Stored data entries
────────────────────
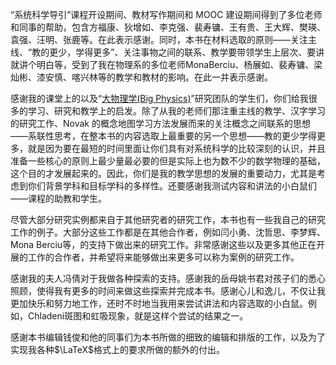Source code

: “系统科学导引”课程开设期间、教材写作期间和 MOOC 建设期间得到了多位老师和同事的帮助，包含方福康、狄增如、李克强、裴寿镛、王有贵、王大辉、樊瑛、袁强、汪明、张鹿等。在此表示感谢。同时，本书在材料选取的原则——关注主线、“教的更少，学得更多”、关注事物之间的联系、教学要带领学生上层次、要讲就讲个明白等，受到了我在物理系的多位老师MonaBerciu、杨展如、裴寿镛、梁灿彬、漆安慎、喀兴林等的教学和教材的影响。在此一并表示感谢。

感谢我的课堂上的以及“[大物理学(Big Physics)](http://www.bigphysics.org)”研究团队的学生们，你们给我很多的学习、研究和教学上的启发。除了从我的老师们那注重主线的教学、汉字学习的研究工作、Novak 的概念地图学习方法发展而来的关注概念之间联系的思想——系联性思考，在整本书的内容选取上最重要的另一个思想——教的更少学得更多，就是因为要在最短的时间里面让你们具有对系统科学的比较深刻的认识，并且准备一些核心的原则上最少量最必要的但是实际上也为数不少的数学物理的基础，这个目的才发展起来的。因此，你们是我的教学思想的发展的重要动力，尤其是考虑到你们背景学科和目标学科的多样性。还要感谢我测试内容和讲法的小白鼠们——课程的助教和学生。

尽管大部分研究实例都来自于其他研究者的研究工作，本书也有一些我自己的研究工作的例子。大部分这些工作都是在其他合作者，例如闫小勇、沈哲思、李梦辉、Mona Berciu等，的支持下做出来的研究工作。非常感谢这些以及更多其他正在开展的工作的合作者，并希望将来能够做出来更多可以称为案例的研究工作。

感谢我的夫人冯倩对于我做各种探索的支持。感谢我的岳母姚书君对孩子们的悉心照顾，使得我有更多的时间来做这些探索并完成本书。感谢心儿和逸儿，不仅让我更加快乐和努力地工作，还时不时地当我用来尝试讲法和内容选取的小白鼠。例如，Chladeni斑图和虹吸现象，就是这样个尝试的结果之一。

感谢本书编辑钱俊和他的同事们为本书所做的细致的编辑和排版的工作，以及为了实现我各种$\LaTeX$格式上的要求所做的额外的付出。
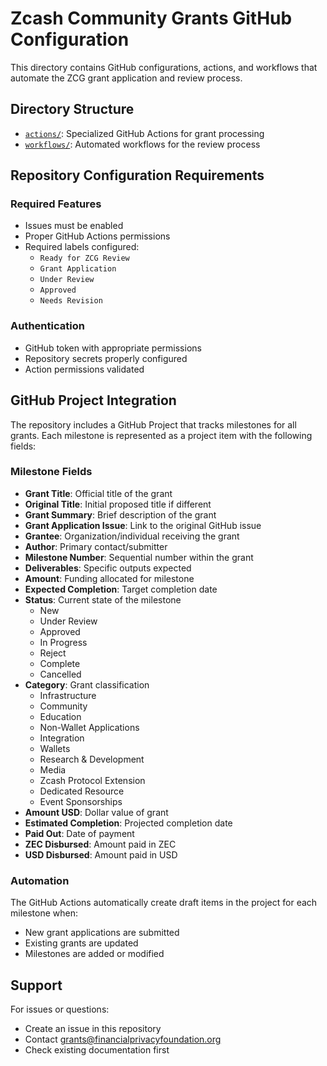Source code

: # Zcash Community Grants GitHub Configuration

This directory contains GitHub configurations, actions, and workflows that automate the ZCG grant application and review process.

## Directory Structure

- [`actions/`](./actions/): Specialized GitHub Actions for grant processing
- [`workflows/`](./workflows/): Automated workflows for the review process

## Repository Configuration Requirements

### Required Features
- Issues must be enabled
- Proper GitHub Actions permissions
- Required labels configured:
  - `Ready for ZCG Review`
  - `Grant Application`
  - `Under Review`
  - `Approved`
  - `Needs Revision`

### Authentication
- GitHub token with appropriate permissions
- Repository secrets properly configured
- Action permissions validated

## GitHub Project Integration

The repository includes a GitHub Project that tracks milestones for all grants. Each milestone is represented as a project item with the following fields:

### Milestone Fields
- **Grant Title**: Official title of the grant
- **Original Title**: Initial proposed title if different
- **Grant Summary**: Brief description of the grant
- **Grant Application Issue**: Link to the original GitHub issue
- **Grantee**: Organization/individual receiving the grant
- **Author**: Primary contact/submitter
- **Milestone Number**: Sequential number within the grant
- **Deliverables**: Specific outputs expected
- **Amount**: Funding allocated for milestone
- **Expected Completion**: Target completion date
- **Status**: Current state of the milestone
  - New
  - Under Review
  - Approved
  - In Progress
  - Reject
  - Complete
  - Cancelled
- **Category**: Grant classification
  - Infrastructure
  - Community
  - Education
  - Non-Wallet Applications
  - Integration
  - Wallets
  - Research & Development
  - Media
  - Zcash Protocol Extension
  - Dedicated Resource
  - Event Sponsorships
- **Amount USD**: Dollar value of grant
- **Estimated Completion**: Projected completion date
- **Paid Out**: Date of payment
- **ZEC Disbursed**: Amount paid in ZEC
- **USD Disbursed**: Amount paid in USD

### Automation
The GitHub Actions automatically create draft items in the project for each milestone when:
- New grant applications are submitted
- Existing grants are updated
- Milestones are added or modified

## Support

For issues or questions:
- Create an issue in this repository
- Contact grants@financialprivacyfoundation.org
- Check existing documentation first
────────────────────
What the task asks:
Give the number of lines in the entries above that include the string "GitHub". Write nothing but that number.

Answer space:
9